A comparative approach using Excel and Python
Excel is the most commonly used data analysis software in the world. Why? It’s easy to get the hang of and powerful once you learn it. In contrast, Python’s reputation is that it’s more difficult to use, though what you can do with it is once you’ve mastered it is almost unlimited.
But how do these two tools actually compare? Their reputations don’t really reflect reality. In this article, we’ll take a look at some common data analysis tasks to demonstrate how accessible Python analysis can be.
Why use Python vs Excel?
Before we start, you might be wondering why Python is even worth considering.
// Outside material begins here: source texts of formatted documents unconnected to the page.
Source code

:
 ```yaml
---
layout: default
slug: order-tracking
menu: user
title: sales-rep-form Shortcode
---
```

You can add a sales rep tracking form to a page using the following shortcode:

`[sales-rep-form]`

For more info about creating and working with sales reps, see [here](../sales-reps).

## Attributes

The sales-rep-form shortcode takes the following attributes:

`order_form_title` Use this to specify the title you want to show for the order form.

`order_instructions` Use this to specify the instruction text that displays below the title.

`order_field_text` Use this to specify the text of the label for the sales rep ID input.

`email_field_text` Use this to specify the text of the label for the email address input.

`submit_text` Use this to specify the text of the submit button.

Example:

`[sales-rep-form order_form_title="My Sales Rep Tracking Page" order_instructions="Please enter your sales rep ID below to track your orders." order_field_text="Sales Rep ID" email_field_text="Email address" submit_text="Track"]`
Why couldn’t you just keep using Excel?
Even though Excel is great, there are some areas that make a programming language like Python better for certain types of data analysis. Here are some reasons :
You can work with almost any kind of data.
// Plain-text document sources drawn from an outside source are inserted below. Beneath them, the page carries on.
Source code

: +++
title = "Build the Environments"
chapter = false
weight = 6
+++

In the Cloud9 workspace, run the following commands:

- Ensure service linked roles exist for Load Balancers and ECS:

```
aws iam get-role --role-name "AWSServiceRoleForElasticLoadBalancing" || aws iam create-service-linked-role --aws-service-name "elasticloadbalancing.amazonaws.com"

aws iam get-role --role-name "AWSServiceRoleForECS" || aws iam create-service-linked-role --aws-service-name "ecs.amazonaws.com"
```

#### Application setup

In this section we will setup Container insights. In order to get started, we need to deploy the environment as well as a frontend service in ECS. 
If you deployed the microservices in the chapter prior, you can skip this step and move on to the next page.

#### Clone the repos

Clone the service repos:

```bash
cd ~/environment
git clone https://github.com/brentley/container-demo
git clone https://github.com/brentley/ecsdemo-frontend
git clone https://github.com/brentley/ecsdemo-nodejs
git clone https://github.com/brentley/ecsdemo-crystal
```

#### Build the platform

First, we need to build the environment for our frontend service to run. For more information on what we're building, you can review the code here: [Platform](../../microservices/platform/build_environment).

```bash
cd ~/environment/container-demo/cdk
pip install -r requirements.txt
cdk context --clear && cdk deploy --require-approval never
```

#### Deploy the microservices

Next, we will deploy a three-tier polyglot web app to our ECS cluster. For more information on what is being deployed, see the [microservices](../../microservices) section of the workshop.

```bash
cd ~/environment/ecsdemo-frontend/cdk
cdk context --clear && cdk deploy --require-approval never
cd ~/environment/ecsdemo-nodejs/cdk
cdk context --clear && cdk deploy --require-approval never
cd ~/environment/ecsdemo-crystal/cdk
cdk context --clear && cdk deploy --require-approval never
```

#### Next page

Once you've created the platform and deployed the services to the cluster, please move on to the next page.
Automated and repetitive tasks are easier.
Working with large data sets is much faster and easier.
It’s easier for others to reproduce and audit your work.
Finding and fixing errors is easier.
Advanced statistics, machine learning, and data visualization capabilities.
Cross-platform stability — your analysis can be run on any computer.
To be clear, we don’t advocate leaving Excel behind — it’s a powerful tool with many uses! But as an Excel user, being able to also leverage the power of Python can save you hours of time and open up career advancement opportunities.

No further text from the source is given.